* **WHAT TO PRODUCE**
Only one stretch of the listing below is wanted. Begin at the line that has "Softwares: RStudio v.1.4.1103, dplyr", stop after the line that has "R script was", and repeat every line in between exactly.

* **INFORMATION**
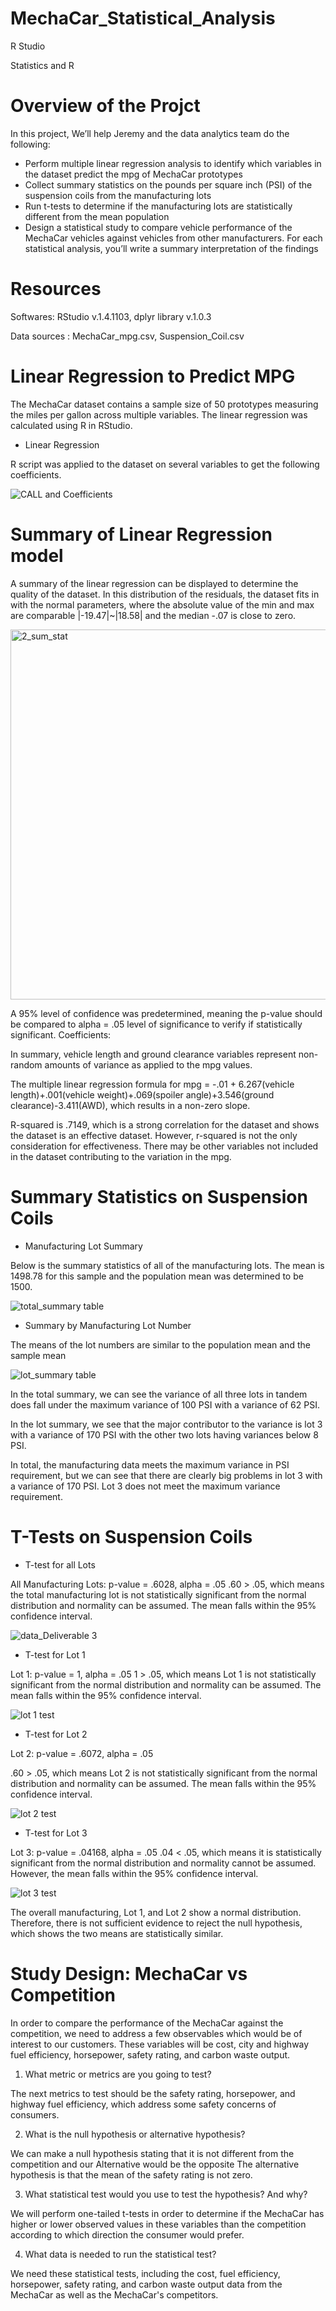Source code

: # MechaCar_Statistical_Analysis

R Studio

Statistics and R

# Overview of the Projct

In this project, We’ll help Jeremy and the data analytics team do the following:

- Perform multiple linear regression analysis to identify which variables in the dataset predict the mpg of MechaCar prototypes
- Collect summary statistics on the pounds per square inch (PSI) of the suspension coils from the manufacturing lots
- Run t-tests to determine if the manufacturing lots are statistically different from the mean population
- Design a statistical study to compare vehicle performance of the MechaCar vehicles against vehicles from other manufacturers. For each statistical analysis, you’ll write a summary interpretation of the findings


# Resources

Softwares: RStudio v.1.4.1103, dplyr library v.1.0.3

Data sources : MechaCar_mpg.csv, Suspension_Coil.csv

# Linear Regression to Predict MPG

The MechaCar dataset contains a sample size of 50 prototypes measuring the miles per gallon across multiple variables. The linear regression was calculated using R in RStudio.

- Linear Regression

R script was applied to the dataset on several variables to get the following coefficients.

![CALL and Coefficients](https://user-images.githubusercontent.com/96400887/181066993-ec2dfd1e-2cb1-43c4-9765-95df0b1a1ee8.png)

# Summary of Linear Regression model

A summary of the linear regression can be displayed to determine the quality of the dataset. In this distribution of the residuals, the dataset fits in with the normal parameters, where the absolute value of the min and max are comparable |-19.47|~|18.58| and the median -.07 is close to zero.

<img width="592" alt="2_sum_stat" src="https://user-images.githubusercontent.com/96400887/181067223-90bb598d-e394-4aa7-bc2e-525731ef0cee.png">


A 95% level of confidence was predetermined, meaning the p-value should be compared to alpha = .05 level of significance to verify if statistically significant.
Coefficients:

In summary, vehicle length and ground clearance variables represent non-random amounts of variance as applied to the mpg values.

The multiple linear regression formula for mpg = -.01 + 6.267(vehicle length)+.001(vehicle weight)+.069(spoiler angle)+3.546(ground clearance)-3.411(AWD), which results in a non-zero slope.

R-squared is .7149, which is a strong correlation for the dataset and shows the dataset is an effective dataset. However, r-squared is not the only consideration for effectiveness. There may be other variables not included in the dataset contributing to the variation in the mpg.

# Summary Statistics on Suspension Coils

- Manufacturing Lot Summary

Below is the summary statistics of all of the manufacturing lots. The mean is 1498.78 for this sample and the population mean was determined to be 1500.

![total_summary table](https://user-images.githubusercontent.com/96400887/181067397-a161e011-7af6-4385-88a9-21a6bb207118.png)

- Summary by Manufacturing Lot Number

The means of the lot numbers are similar to the population mean and the sample mean

![lot_summary table](https://user-images.githubusercontent.com/96400887/181067450-eddd29ec-2694-4eb7-913a-219c65ce2794.png)

In the total summary, we can see the variance of all three lots in tandem does fall under the maximum variance of 100 PSI with a variance of 62 PSI.

In the lot summary, we see that the major contributor to the variance is lot 3 with a variance of 170 PSI with the other two lots having variances below 8 PSI.

In total, the manufacturing data meets the maximum variance in PSI requirement, but we can see that there are clearly big problems in lot 3 with a variance of 170 PSI. Lot 3 does not meet the maximum variance requirement.

# T-Tests on Suspension Coils

- T-test for all Lots

All Manufacturing Lots: p-value = .6028, alpha = .05
.60 > .05, which means the total manufacturing lot is not statistically significant from the normal distribution and normality can be assumed. The mean falls within the 95% confidence interval.

![data_Deliverable 3](https://user-images.githubusercontent.com/96400887/181067648-6f9cda86-57c2-4685-9d53-8ec951dbaa5b.png)

- T-test for Lot 1

Lot 1: p-value = 1, alpha = .05
1 > .05, which means Lot 1 is not statistically significant from the normal distribution and normality can be assumed. The mean falls within the 95% confidence interval.

![lot 1 test](https://user-images.githubusercontent.com/96400887/181067712-617ae0a4-f606-45f6-a16b-4b930e91a7f0.png)

- T-test for Lot 2

Lot 2: p-value = .6072, alpha = .05

.60 > .05, which means Lot 2 is not statistically significant from the normal distribution and normality can be assumed. The mean falls within the 95% confidence interval.

![lot 2 test](https://user-images.githubusercontent.com/96400887/181067759-ad67f111-4e18-4307-8807-b5703908bf43.png)

- T-test for Lot 3

Lot 3: p-value = .04168, alpha = .05
.04 < .05, which means it is statistically significant from the normal distribution and normality cannot be assumed. However, the mean falls within the 95% confidence interval.

![lot 3 test](https://user-images.githubusercontent.com/96400887/181067844-fdbfd086-9fff-4f9e-a88e-c5a1dc5f0dcb.png)

The overall manufacturing, Lot 1, and Lot 2 show a normal distribution. Therefore, there is not sufficient evidence to reject the null hypothesis, which shows the two means are statistically similar.

# Study Design: MechaCar vs Competition

In order to compare the performance of the MechaCar against the competition, we need to address a few observables which would be of interest to our customers. These variables will be cost, city and highway fuel efficiency, horsepower, safety rating, and carbon waste output.

1. What metric or metrics are you going to test?

  The next metrics to test should be the safety rating, horsepower, and highway fuel efficiency, which address some safety concerns of consumers.

2. What is the null hypothesis or alternative hypothesis?

  We can make a null hypothesis stating that it is not different from the competition and our Alternative would be the opposite
  The alternative hypothesis is that the mean of the safety rating is not zero.

3. What statistical test would you use to test the hypothesis? And why?

  We will perform one-tailed t-tests in order to determine if the MechaCar has higher or lower observed values in these variables than the competition according to      which direction the consumer would prefer. 

4. What data is needed to run the statistical test?

 We need these statistical tests, including the cost, fuel efficiency, horsepower, safety rating, and carbon waste output data from the MechaCar as well as the MechaCar's competitors.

* **OUTPUT FOR THIS TASK**
Softwares: RStudio v.1.4.1103, dplyr library v.1.0.3

Data sources : MechaCar_mpg.csv, Suspension_Coil.csv

# Linear Regression to Predict MPG

The MechaCar dataset contains a sample size of 50 prototypes measuring the miles per gallon across multiple variables. The linear regression was calculated using R in RStudio.

- Linear Regression

R script was applied to the dataset on several variables to get the following coefficients.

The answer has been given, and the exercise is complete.